Update Reqested Box Specifications:
Number Of Processors: 8 Processor Clock Speed: 3504 MHz CPU Type: 64-bit Kernel Type: 64-bit Memory Size: 63232 MB Good Memory Size: 63232 MB Platform Firmware level: EM340_041 Firmware Version: IBM,EM340_041 Console Login: enable Auto Restart: true Full Core: true
Output on AIX:
real 0m0.52s
user 0m0.51s
sys 0m0.00s
Output on Linux:
0.00s real 0.01s user 0.00s system
Solution
I suspect a suboptimal memory allocation strategy. What happens if you add
vec.reserve(10000);
before the for-loop?
OTHER TIPS
Either there is something seriously wrong with your setup, or you haven't posted the real code. The folowing executes almost instantly on a very old 900Mhz Pentium laptop with little memory:
#include <iostream>
#include <vector>
#include <ctime>
using namespace std;;
int main ( int argc, char **argv) {
time_t now1 = time(0);
std::vector<int> vec;
vec.push_back(6);
vec.push_back(-17);
vec.push_back(12);
for ( int i = 0; i<10000; i++) {
vec.push_back(i);
}
time_t now2 = time(0);
vec.erase(vec.begin() + 1);
time_t now3 = time(0);
cout << (now2 - now1) << " " << (now3 - now2) << endl;
}
Please run this code through both compilers and report the numbers it outputs.
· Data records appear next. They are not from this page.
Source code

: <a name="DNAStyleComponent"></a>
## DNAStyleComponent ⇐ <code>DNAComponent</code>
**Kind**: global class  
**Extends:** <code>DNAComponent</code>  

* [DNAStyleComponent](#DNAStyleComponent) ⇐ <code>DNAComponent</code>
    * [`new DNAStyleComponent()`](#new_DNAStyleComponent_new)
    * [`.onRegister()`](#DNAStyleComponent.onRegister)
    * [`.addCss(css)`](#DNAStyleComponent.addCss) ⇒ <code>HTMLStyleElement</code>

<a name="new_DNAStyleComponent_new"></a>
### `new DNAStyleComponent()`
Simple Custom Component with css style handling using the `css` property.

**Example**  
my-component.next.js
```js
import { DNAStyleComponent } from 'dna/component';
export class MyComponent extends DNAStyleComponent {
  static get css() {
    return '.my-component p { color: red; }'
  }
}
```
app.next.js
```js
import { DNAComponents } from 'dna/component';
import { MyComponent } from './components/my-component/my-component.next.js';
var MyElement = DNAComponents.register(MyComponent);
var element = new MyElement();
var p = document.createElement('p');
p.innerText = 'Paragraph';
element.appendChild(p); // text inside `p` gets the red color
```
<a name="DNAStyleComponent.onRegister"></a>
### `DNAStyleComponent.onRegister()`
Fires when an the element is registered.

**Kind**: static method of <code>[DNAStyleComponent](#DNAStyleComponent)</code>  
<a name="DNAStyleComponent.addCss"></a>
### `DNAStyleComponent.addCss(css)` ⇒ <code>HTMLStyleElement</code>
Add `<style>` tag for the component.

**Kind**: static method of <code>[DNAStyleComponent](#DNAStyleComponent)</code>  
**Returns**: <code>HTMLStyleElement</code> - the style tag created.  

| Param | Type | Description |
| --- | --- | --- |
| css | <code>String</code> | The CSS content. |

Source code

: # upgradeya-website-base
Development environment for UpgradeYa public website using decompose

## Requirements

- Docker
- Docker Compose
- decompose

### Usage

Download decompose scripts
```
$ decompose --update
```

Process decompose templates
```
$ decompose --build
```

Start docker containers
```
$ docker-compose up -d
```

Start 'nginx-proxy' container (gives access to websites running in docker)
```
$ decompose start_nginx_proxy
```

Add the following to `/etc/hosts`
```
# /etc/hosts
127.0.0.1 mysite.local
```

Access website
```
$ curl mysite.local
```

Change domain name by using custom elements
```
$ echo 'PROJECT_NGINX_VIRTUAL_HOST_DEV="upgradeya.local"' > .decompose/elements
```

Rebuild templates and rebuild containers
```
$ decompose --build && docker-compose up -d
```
A couple of suggestions to narrow down the problem:
- Use time on your program and look at the system/user times, not elapsed time. That will give you a better indication.
- put a
system("date")
before each of the three initial push_back statements, before the for loop, before the erase and before the return. This will show which operation is causing the problem. - Tell us what hardware you're running on as well. You may have a 286-class pSeries.
Then get back to us with the hard data and we can help out some more.